#### Exercise:
Would you output the lines from the one containing "- **check-added-large-files**: Prevent" through the final line of the entries, exactly and with pictures omitted?

Rendered images with source text
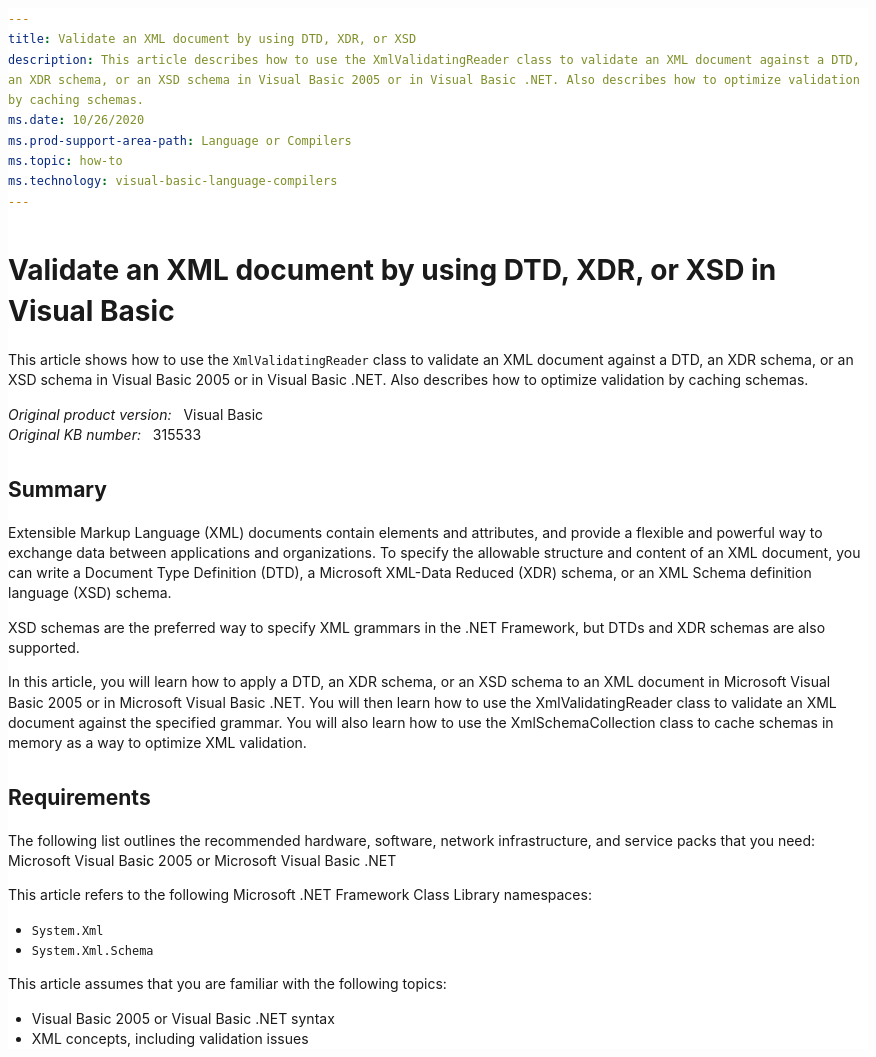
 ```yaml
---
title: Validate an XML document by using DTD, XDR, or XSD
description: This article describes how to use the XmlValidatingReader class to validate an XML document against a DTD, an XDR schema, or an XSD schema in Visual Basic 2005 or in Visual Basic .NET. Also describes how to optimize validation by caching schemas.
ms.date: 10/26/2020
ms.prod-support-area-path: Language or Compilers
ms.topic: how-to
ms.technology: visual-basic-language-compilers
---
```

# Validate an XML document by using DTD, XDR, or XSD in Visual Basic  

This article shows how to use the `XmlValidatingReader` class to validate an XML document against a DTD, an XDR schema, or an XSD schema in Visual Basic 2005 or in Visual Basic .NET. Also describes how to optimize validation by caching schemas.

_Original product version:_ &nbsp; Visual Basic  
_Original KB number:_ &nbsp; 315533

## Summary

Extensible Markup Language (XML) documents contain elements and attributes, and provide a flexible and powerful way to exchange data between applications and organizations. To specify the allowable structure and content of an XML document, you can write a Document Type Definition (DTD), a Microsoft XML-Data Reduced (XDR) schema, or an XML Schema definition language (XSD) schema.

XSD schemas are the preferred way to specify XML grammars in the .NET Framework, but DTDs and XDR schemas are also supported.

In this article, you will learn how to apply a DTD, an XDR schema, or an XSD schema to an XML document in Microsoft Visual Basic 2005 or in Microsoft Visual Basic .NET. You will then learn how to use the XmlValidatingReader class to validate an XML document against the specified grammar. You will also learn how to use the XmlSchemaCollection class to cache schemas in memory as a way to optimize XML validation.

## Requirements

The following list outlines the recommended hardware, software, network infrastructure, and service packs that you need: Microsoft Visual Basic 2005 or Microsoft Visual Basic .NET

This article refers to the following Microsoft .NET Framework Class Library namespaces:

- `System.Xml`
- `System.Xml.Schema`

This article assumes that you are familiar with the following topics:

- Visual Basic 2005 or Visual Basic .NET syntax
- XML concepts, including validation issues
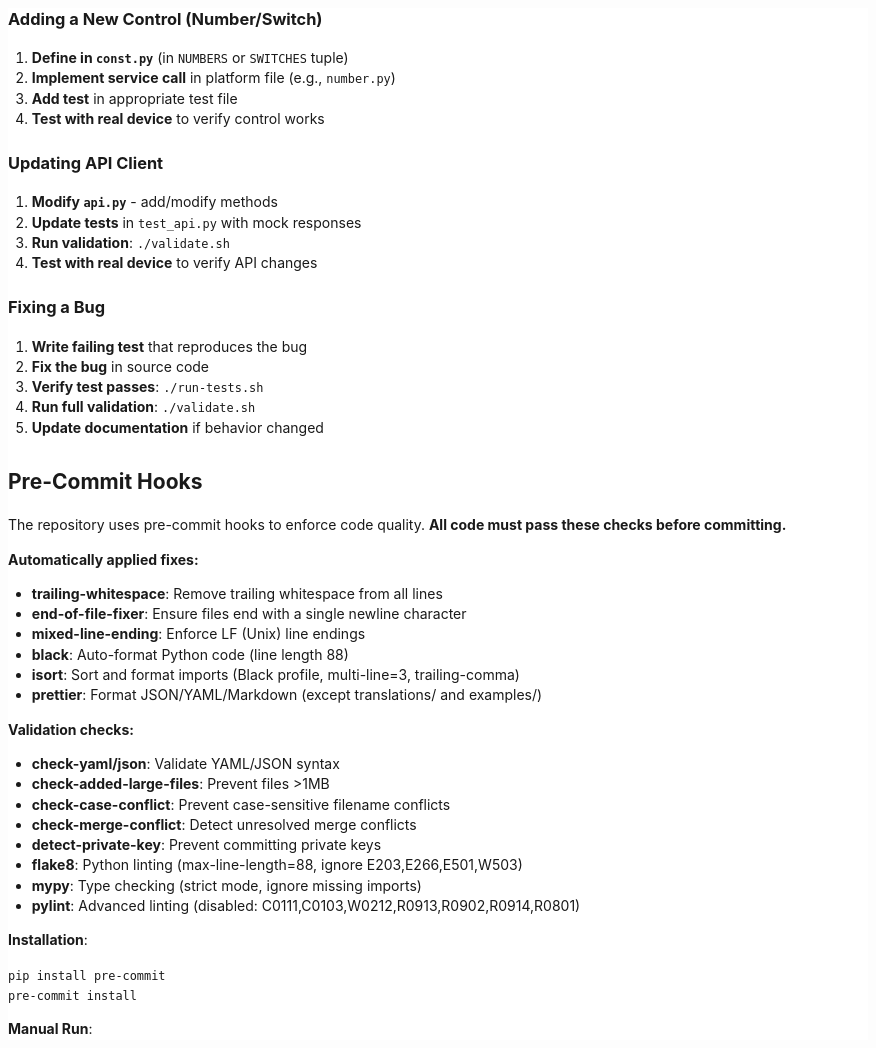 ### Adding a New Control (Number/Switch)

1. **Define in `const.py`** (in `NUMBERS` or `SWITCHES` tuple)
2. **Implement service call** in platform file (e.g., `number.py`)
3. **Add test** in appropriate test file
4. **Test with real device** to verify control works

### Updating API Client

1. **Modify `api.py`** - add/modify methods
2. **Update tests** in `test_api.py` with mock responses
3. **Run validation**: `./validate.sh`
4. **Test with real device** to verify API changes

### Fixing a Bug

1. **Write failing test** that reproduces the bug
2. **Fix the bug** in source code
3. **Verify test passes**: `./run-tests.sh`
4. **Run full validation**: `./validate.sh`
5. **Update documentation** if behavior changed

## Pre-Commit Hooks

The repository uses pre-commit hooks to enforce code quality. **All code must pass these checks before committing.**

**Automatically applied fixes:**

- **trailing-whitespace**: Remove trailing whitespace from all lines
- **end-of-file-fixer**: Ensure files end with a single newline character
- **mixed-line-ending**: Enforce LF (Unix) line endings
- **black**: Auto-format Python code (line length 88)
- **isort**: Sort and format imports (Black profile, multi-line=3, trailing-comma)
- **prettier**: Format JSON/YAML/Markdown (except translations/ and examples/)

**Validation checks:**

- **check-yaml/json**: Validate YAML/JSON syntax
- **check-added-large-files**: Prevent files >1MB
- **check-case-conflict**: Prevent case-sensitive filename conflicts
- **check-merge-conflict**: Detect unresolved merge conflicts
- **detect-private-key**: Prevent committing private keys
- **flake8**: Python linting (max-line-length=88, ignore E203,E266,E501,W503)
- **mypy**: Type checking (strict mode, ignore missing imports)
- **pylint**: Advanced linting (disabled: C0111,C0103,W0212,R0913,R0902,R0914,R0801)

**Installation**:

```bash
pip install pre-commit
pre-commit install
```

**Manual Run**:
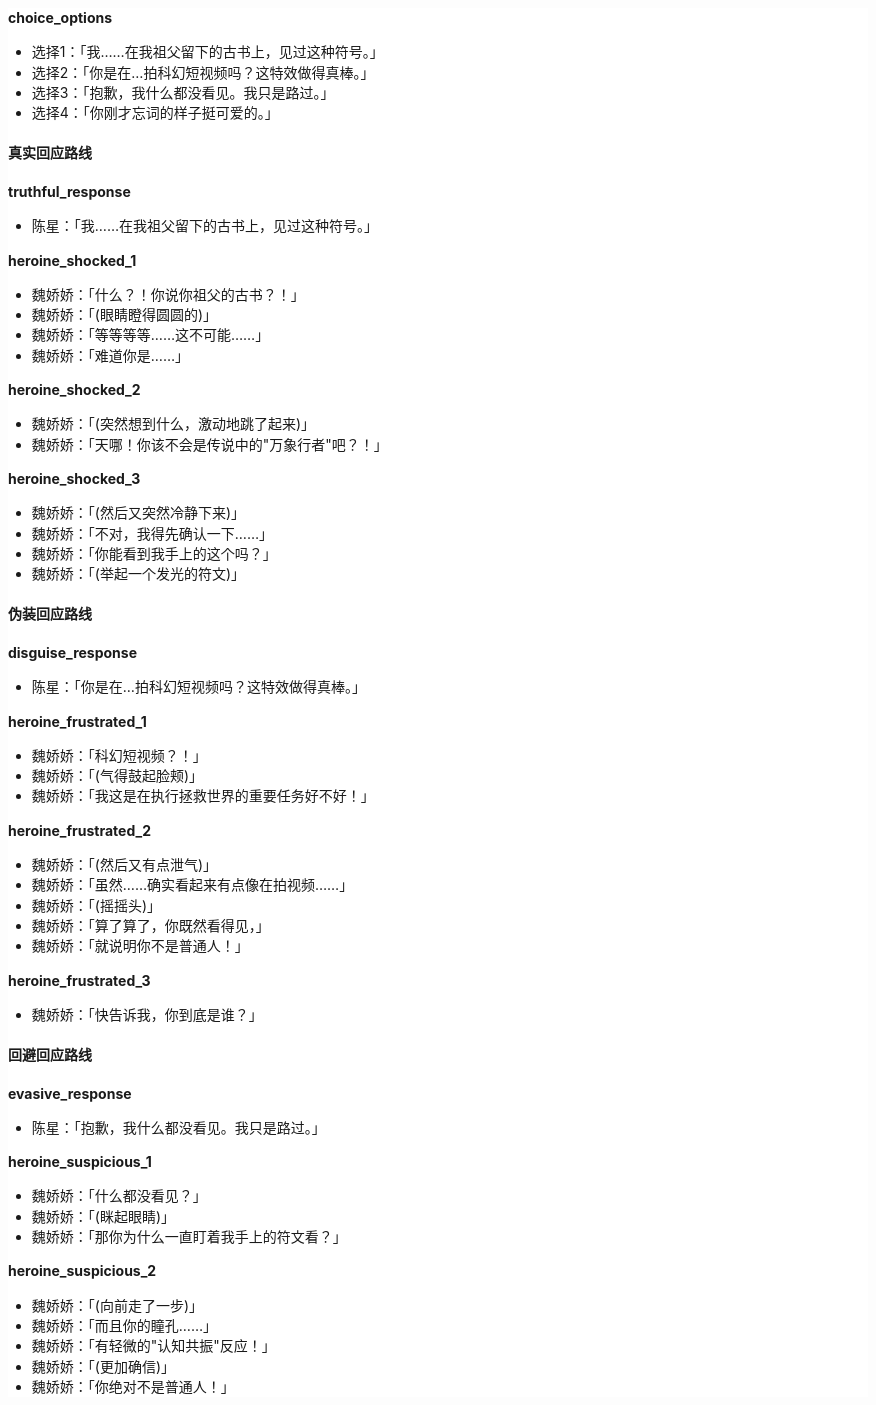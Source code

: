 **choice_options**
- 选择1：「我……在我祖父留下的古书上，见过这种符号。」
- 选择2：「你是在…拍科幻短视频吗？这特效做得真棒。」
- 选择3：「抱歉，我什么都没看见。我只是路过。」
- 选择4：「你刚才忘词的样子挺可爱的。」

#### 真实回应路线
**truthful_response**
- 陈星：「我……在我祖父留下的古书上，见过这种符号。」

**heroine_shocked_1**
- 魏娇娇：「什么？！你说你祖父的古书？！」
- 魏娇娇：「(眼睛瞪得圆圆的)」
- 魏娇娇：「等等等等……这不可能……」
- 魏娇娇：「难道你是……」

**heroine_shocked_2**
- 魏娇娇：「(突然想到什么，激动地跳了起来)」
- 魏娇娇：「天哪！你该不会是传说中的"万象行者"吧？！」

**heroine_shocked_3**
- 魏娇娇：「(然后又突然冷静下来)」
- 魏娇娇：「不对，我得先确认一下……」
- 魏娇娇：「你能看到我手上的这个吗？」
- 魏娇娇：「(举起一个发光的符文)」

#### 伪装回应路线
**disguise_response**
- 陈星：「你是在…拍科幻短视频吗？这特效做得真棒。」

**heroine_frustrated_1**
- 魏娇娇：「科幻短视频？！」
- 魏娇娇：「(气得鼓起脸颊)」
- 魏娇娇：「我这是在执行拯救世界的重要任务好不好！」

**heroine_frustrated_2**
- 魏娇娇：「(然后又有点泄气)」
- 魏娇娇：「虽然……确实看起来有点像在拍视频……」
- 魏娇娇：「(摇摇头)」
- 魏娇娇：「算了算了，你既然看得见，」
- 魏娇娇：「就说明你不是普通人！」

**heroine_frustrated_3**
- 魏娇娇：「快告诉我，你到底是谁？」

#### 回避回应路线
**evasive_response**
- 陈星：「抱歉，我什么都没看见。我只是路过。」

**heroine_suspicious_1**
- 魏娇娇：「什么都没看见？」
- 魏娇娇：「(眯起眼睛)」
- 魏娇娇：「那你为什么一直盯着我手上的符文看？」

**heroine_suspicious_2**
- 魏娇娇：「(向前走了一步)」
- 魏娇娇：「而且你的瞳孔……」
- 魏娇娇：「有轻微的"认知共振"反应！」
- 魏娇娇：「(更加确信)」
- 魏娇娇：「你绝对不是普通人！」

#### Task response:
- **check-added-large-files**: Prevent files >1MB
- **check-case-conflict**: Prevent case-sensitive filename conflicts
- **check-merge-conflict**: Detect unresolved merge conflicts
- **detect-private-key**: Prevent committing private keys
- **flake8**: Python linting (max-line-length=88, ignore E203,E266,E501,W503)
- **mypy**: Type checking (strict mode, ignore missing imports)
- **pylint**: Advanced linting (disabled: C0111,C0103,W0212,R0913,R0902,R0914,R0801)

**Installation**:

```bash
pip install pre-commit
pre-commit install
```

**Manual Run**:
Source code

: **choice_options**
- 选择1：「我……在我祖父留下的古书上，见过这种符号。」
- 选择2：「你是在…拍科幻短视频吗？这特效做得真棒。」
- 选择3：「抱歉，我什么都没看见。我只是路过。」
- 选择4：「你刚才忘词的样子挺可爱的。」

#### 真实回应路线
**truthful_response**
- 陈星：「我……在我祖父留下的古书上，见过这种符号。」

**heroine_shocked_1**
- 魏娇娇：「什么？！你说你祖父的古书？！」
- 魏娇娇：「(眼睛瞪得圆圆的)」
- 魏娇娇：「等等等等……这不可能……」
- 魏娇娇：「难道你是……」

**heroine_shocked_2**
- 魏娇娇：「(突然想到什么，激动地跳了起来)」
- 魏娇娇：「天哪！你该不会是传说中的"万象行者"吧？！」

**heroine_shocked_3**
- 魏娇娇：「(然后又突然冷静下来)」
- 魏娇娇：「不对，我得先确认一下……」
- 魏娇娇：「你能看到我手上的这个吗？」
- 魏娇娇：「(举起一个发光的符文)」

#### 伪装回应路线
**disguise_response**
- 陈星：「你是在…拍科幻短视频吗？这特效做得真棒。」

**heroine_frustrated_1**
- 魏娇娇：「科幻短视频？！」
- 魏娇娇：「(气得鼓起脸颊)」
- 魏娇娇：「我这是在执行拯救世界的重要任务好不好！」

**heroine_frustrated_2**
- 魏娇娇：「(然后又有点泄气)」
- 魏娇娇：「虽然……确实看起来有点像在拍视频……」
- 魏娇娇：「(摇摇头)」
- 魏娇娇：「算了算了，你既然看得见，」
- 魏娇娇：「就说明你不是普通人！」

**heroine_frustrated_3**
- 魏娇娇：「快告诉我，你到底是谁？」

#### 回避回应路线
**evasive_response**
- 陈星：「抱歉，我什么都没看见。我只是路过。」

**heroine_suspicious_1**
- 魏娇娇：「什么都没看见？」
- 魏娇娇：「(眯起眼睛)」
- 魏娇娇：「那你为什么一直盯着我手上的符文看？」

**heroine_suspicious_2**
- 魏娇娇：「(向前走了一步)」
- 魏娇娇：「而且你的瞳孔……」
- 魏娇娇：「有轻微的"认知共振"反应！」
- 魏娇娇：「(更加确信)」
- 魏娇娇：「你绝对不是普通人！」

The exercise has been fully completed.